As it doesn't work on the phone line it is good because if the phone is out then we have internet and can use it for making calls as well.
Jolly
16th Mar 2017
11:51am
One problem with NBN FTTN when the power goes off so do the phones, unless you have a battery back up phone. So for emergencies you need a mobile.
Old Man
16th Mar 2017
11:52am
You confuse me Old Geezer, the NBN in this area uses the existing phone lines although the handsets we had don't work and NBN supplies a different format handset.
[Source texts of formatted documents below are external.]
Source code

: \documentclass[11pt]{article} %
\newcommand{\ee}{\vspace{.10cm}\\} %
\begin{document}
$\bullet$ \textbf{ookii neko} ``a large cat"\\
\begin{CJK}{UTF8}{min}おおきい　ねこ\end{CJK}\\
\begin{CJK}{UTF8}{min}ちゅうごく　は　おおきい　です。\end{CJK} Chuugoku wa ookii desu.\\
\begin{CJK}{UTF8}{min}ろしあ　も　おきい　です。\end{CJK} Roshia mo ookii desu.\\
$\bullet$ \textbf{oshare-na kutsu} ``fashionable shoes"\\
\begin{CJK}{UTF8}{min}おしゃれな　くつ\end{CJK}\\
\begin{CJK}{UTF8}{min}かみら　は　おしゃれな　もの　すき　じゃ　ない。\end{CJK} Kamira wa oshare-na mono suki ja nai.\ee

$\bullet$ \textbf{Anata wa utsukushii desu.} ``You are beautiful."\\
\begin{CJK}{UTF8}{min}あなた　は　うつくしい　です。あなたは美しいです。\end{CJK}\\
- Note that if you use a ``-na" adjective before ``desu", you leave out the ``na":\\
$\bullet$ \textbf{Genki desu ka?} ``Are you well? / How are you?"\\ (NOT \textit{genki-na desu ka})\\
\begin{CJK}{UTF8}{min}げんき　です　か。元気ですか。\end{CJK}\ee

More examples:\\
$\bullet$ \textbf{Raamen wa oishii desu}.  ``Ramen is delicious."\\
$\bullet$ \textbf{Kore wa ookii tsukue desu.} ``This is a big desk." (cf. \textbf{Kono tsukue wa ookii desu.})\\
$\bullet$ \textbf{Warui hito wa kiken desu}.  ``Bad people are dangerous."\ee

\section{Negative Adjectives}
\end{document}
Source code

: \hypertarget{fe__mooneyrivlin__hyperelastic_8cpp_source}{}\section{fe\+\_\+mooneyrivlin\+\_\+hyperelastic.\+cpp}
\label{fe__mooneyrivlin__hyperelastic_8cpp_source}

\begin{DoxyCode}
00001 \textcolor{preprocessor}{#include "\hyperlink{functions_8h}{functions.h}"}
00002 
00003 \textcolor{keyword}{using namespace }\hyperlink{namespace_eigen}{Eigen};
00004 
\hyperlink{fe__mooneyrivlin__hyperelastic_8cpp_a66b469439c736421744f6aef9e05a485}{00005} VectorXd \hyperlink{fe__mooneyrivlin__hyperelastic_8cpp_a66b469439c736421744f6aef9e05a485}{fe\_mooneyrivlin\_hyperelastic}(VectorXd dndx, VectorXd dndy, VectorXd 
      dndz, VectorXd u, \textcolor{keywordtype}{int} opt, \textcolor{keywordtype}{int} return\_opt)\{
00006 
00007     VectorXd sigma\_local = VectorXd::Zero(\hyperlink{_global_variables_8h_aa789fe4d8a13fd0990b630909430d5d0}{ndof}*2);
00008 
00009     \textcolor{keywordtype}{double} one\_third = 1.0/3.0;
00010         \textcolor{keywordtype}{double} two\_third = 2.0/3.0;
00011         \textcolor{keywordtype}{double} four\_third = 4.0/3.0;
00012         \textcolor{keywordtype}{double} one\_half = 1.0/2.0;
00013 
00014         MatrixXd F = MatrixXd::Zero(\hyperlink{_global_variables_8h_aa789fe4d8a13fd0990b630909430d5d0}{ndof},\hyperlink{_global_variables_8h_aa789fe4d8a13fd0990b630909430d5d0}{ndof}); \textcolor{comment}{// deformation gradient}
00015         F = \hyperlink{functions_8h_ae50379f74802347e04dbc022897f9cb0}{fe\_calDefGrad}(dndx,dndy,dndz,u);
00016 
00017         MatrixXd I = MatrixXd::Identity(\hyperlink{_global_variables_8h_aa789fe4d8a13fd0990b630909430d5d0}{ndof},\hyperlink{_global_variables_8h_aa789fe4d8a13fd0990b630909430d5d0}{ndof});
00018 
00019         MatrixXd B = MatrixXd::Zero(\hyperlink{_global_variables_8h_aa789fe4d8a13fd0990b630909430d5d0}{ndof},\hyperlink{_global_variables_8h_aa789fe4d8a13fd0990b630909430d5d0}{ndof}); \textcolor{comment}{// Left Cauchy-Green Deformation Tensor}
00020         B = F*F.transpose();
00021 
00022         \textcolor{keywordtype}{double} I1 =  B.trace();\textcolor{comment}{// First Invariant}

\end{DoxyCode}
And I'm pleased that you are no longer getting bashed up (buffeting) since the NBN came in but I wonder how the NBN stopped that.
Old Geezer
16th Mar 2017
12:08pm
Old Man my NBN does not use my phone line. It is called fixed wireless and I have a receiver on my roof pointing to a NBN tower across the valley. It is similar to using a mobile phone but is supposed to get a better faster signal. My mobile phone actually gets a signal as good as it and runs faster as we are also in direct line to a mobile phone tower. I still have the old copper phone line in place because if the power goes out I would have no phone.
Paicey58
16th Mar 2017
11:33am
The average speed in Aust us 10.1 ??? I dream of having that speed. Ours gets nothing but 3 which is bearly enough to run Netflix!!!
Old Geezer
16th Mar 2017
11:41am
Mine is running just a bit over 10 today but can get to nearly 50. No trouble even at 10 doing what everyone wants to do around here.
tj
16th Mar 2017
11:48am
Wish I could get 3 usually about one once I got 2.02 thought I was on a roll but didn't last long
Rosret
16th Mar 2017
12:20pm
OG you must be on full fibre optic and not an extension from the node.
Old Geezer
16th Mar 2017
12:24pm
No I'm on fixed wireless NBN with no cables leaving the house. I have a receiver on my roof that points to a NBN tower across the valley.
Rosret
16th Mar 2017
12:18pm
Yes. Sadly the NBN internet to the node is as slow as ADSL2 and we are paying more for the higher speed option. Then its down when you need it so there goes the phone line too.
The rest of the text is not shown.